[Stored items from a collection]
::::::

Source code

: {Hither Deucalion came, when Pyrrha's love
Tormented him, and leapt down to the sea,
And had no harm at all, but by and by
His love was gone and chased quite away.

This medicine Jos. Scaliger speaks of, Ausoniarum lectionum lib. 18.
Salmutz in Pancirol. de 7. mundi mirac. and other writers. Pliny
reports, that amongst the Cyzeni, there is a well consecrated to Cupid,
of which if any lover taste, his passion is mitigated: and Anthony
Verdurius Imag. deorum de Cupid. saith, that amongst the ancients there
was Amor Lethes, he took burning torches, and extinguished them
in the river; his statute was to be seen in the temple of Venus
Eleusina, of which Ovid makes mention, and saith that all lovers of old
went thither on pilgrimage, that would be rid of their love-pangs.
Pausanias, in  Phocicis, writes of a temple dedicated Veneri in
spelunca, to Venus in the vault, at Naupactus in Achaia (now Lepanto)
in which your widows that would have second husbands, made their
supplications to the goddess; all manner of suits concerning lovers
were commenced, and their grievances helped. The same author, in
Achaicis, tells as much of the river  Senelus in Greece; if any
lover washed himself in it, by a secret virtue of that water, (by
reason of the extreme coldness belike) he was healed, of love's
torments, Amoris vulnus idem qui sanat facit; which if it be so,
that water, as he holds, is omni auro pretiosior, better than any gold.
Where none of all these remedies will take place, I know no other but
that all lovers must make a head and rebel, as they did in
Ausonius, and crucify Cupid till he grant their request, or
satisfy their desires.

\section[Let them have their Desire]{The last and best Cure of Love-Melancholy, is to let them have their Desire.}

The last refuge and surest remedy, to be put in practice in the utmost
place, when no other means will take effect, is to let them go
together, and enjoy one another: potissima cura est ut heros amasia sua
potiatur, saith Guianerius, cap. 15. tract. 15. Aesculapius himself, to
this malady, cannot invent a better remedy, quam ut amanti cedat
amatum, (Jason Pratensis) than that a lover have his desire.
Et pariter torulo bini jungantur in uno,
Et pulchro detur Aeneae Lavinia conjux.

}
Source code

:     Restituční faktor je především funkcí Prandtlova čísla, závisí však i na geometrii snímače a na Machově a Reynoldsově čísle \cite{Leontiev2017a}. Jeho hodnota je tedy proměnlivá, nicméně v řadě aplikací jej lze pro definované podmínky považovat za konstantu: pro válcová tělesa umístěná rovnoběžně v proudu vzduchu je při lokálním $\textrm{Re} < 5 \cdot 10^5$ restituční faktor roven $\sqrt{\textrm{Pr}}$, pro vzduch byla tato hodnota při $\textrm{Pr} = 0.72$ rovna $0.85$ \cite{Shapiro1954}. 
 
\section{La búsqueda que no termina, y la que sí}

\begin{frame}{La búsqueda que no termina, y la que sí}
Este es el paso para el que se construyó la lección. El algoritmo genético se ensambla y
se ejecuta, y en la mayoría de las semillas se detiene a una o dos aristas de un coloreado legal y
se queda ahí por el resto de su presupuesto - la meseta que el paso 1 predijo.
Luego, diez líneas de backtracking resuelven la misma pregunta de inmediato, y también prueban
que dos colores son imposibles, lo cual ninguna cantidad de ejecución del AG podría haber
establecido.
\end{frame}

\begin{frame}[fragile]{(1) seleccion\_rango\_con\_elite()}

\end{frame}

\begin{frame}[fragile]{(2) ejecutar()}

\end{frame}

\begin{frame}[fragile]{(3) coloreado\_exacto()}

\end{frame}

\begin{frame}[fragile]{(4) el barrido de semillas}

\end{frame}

::::::

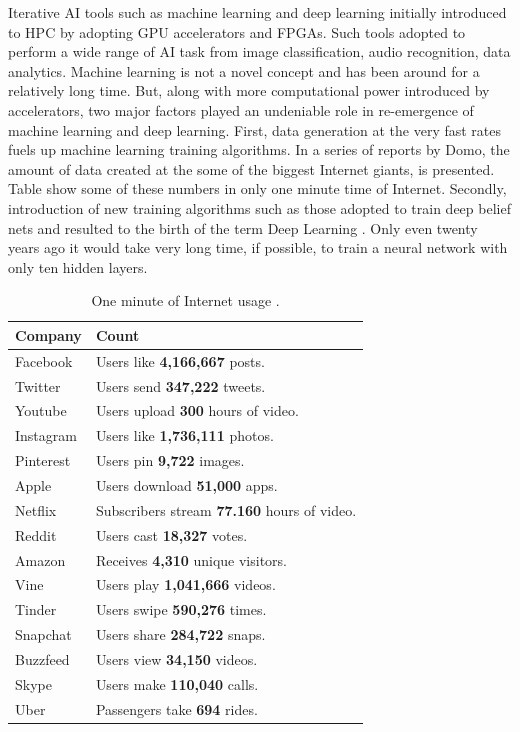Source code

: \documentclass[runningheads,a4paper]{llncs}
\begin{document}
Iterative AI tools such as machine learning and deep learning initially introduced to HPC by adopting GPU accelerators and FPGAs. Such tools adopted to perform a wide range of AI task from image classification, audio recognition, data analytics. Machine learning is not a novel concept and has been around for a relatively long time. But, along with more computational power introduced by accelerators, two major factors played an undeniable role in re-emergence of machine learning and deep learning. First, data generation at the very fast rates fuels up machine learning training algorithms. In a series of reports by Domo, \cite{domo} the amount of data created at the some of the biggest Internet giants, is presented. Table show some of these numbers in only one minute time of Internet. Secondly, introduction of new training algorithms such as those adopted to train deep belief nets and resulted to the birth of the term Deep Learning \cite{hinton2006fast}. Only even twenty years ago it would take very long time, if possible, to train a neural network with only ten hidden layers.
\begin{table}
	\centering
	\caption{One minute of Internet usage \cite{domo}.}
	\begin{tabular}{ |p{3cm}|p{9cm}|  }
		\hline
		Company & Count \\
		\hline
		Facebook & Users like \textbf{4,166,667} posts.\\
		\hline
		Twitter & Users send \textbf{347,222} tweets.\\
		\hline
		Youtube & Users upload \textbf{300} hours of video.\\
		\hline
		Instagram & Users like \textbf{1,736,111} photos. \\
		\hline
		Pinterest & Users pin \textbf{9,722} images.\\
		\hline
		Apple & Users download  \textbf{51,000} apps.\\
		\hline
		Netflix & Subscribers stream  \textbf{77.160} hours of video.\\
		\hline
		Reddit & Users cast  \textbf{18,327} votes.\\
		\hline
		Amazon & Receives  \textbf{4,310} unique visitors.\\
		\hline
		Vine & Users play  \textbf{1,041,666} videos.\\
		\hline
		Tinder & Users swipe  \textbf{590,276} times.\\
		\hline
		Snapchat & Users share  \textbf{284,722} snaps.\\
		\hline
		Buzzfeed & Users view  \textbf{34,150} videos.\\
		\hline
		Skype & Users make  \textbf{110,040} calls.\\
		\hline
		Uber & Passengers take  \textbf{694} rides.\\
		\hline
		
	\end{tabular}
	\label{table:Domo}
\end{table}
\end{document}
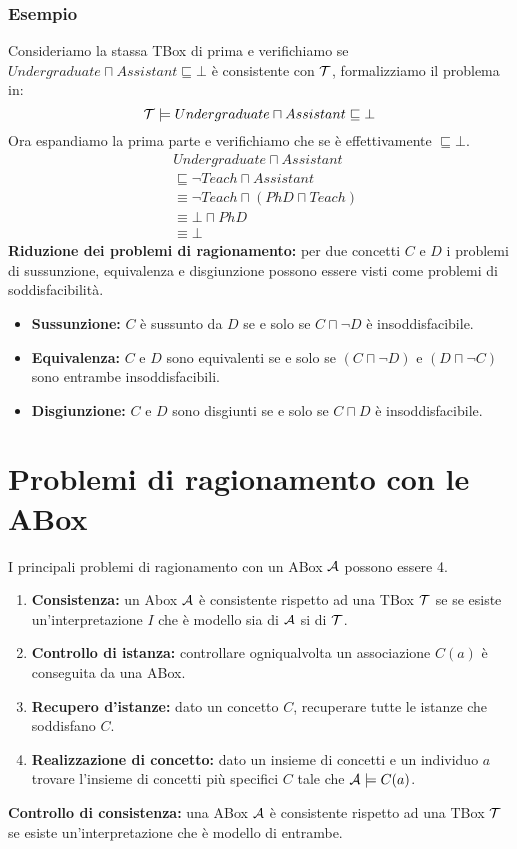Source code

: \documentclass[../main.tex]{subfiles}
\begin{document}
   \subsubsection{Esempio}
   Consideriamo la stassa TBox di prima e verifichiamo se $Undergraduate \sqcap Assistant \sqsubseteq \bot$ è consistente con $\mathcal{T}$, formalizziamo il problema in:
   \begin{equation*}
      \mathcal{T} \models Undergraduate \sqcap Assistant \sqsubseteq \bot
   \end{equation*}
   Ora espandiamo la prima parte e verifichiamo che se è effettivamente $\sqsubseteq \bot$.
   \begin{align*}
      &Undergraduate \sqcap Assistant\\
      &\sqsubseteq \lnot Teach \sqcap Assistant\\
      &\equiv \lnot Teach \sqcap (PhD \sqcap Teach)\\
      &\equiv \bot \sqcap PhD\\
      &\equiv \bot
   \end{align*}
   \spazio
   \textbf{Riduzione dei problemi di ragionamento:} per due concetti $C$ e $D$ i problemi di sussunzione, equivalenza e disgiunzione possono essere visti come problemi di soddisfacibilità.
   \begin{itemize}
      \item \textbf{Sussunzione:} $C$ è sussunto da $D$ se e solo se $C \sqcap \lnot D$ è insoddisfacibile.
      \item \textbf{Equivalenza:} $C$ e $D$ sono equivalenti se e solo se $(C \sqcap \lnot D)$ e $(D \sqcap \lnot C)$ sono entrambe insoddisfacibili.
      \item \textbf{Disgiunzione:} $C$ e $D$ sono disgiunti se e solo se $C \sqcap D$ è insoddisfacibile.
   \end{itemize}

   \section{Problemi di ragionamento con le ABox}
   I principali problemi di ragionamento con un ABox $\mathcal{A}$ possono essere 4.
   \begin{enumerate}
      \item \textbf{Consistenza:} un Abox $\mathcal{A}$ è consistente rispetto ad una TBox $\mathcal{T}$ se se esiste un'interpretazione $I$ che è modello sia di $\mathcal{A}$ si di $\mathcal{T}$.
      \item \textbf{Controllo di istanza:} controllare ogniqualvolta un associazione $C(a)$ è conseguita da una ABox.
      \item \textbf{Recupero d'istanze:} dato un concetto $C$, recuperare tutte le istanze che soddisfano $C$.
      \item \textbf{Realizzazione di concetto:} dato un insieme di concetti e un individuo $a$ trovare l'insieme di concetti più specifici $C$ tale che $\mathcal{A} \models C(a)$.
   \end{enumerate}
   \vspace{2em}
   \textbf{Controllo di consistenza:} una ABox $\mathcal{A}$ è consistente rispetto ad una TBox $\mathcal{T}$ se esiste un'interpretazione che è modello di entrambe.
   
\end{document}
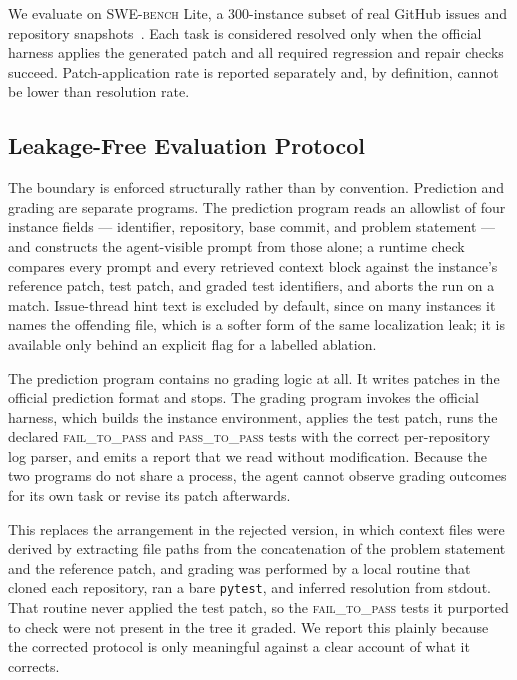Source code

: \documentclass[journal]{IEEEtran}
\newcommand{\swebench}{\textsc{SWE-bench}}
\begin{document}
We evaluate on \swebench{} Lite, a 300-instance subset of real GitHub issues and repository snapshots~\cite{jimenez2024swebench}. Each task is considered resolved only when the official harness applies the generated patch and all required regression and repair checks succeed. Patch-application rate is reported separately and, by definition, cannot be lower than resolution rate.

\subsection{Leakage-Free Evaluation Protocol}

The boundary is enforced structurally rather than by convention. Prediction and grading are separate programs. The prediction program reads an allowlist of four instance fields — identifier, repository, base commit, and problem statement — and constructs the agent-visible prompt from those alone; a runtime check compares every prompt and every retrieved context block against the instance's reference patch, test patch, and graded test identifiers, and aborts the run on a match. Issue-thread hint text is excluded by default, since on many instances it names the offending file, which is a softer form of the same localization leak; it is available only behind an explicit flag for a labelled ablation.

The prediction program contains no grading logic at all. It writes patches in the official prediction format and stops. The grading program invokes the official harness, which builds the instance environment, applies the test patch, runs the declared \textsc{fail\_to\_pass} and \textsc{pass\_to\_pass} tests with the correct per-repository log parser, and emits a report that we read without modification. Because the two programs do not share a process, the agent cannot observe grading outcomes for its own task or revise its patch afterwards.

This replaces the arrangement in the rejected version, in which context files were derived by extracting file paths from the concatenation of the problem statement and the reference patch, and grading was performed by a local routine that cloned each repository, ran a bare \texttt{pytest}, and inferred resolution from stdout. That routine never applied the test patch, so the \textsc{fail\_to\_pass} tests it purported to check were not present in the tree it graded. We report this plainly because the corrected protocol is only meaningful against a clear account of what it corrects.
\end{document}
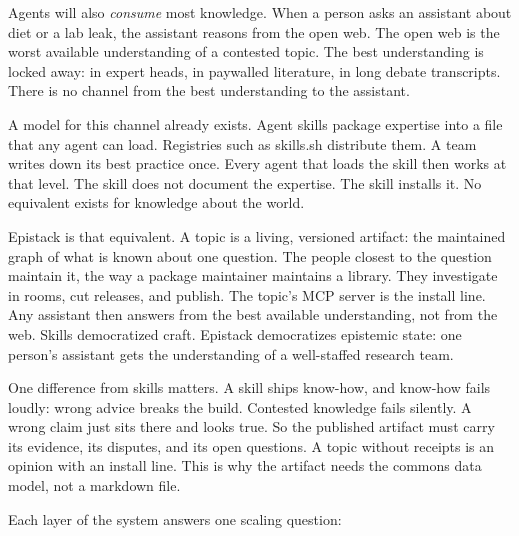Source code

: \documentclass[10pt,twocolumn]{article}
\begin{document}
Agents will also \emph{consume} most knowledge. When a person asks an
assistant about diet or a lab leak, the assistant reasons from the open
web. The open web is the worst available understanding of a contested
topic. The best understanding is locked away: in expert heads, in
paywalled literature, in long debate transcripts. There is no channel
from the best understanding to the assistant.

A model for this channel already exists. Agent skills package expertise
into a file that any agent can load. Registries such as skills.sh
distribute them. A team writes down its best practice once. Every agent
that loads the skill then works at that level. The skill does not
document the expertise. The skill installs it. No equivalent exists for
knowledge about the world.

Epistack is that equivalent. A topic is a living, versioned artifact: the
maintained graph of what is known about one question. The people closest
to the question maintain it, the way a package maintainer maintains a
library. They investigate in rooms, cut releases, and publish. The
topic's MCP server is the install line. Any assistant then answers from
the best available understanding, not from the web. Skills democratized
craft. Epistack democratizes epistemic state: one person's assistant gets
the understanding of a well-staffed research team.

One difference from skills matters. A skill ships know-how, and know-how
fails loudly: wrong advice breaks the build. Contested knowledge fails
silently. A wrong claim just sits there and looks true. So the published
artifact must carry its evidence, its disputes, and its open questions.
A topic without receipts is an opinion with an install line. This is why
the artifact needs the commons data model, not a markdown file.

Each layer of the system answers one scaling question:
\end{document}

::::::

■ **What you are asked to do**:
Scan the entries above for the string "hours", and copy every line where it turns up.

■ **Response to this task**:
		Youtube & Users upload \textbf{300} hours of video.\\
		Netflix & Subscribers stream  \textbf{77.160} hours of video.\\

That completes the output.